Extracted entries:
***

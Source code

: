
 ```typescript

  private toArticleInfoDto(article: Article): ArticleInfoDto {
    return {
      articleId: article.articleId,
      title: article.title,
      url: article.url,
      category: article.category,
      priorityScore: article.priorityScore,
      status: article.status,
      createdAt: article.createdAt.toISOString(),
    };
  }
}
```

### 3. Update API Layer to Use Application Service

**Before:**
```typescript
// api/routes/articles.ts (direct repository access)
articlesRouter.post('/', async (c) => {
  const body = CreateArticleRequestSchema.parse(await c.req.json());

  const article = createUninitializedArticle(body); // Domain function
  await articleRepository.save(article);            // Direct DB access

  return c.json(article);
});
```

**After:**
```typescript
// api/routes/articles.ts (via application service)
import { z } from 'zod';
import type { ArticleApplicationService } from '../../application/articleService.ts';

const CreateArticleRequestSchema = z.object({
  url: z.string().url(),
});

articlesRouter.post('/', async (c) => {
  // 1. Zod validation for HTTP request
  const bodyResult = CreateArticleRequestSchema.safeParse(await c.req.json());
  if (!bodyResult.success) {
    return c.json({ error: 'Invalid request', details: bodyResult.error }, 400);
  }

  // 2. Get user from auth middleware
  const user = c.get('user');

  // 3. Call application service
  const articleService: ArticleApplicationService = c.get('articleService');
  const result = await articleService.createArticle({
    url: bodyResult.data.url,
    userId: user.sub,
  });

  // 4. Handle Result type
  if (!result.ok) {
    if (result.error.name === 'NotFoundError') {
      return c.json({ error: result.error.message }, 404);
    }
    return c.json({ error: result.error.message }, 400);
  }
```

***

Each record above needs to be set down again, word for word.

Source code

:
 ```typescript

  private toArticleInfoDto(article: Article): ArticleInfoDto {
    return {
      articleId: article.articleId,
      title: article.title,
      url: article.url,
      category: article.category,
      priorityScore: article.priorityScore,
      status: article.status,
      createdAt: article.createdAt.toISOString(),
    };
  }
}
```

### 3. Update API Layer to Use Application Service

**Before:**
```typescript
// api/routes/articles.ts (direct repository access)
articlesRouter.post('/', async (c) => {
  const body = CreateArticleRequestSchema.parse(await c.req.json());

  const article = createUninitializedArticle(body); // Domain function
  await articleRepository.save(article);            // Direct DB access

  return c.json(article);
});
```

**After:**
```typescript
// api/routes/articles.ts (via application service)
import { z } from 'zod';
import type { ArticleApplicationService } from '../../application/articleService.ts';

const CreateArticleRequestSchema = z.object({
  url: z.string().url(),
});

articlesRouter.post('/', async (c) => {
  // 1. Zod validation for HTTP request
  const bodyResult = CreateArticleRequestSchema.safeParse(await c.req.json());
  if (!bodyResult.success) {
    return c.json({ error: 'Invalid request', details: bodyResult.error }, 400);
  }

  // 2. Get user from auth middleware
  const user = c.get('user');

  // 3. Call application service
  const articleService: ArticleApplicationService = c.get('articleService');
  const result = await articleService.createArticle({
    url: bodyResult.data.url,
    userId: user.sub,
  });

  // 4. Handle Result type
  if (!result.ok) {
    if (result.error.name === 'NotFoundError') {
      return c.json({ error: result.error.message }, 404);
    }
    return c.json({ error: result.error.message }, 400);
  }
```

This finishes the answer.